Saved data entries:
+ + + + + + +
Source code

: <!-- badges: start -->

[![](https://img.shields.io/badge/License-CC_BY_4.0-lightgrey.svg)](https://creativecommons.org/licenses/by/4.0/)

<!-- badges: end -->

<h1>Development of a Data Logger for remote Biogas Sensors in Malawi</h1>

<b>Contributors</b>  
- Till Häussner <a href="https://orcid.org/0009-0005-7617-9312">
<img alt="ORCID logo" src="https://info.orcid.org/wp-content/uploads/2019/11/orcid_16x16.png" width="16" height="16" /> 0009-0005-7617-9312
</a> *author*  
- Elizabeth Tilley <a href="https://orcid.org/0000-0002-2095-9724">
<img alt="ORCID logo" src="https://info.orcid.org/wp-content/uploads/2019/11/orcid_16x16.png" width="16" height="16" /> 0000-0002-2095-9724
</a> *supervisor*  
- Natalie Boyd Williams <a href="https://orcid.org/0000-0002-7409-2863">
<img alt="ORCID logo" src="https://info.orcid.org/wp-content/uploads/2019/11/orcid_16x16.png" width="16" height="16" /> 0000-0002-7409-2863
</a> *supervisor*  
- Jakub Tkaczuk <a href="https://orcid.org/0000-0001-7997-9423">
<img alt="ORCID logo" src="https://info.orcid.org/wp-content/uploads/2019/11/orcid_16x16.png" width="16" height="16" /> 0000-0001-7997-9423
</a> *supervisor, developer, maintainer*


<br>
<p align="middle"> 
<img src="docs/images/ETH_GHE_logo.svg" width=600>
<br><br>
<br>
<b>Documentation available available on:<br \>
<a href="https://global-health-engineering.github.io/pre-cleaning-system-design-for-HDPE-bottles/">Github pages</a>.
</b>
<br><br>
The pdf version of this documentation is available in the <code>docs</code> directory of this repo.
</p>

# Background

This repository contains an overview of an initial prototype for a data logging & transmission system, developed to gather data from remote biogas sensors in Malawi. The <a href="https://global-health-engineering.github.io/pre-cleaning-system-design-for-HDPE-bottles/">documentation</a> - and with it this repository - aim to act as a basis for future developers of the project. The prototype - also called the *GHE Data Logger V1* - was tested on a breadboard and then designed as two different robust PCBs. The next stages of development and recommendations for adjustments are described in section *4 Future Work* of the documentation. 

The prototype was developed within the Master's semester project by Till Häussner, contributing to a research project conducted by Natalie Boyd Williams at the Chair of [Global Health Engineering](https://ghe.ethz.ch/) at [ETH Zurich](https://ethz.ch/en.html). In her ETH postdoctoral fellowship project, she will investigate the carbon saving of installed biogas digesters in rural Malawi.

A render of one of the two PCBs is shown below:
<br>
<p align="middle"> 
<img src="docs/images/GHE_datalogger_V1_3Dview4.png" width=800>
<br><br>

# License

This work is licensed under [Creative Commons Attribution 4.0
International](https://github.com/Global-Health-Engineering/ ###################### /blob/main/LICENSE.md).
+ + + + + + +
> **Your objective**
Print exactly the lines above, between the one holding "</a> *supervisor, developer, maintainer*" and the one holding "<b>Documentation available available", inclusive, and nothing besides.

> **Response box**
</a> *supervisor, developer, maintainer*


<br>
<p align="middle"> 
<img src="docs/images/ETH_GHE_logo.svg" width=600>
<br><br>
<br>
<b>Documentation available available on:<br \>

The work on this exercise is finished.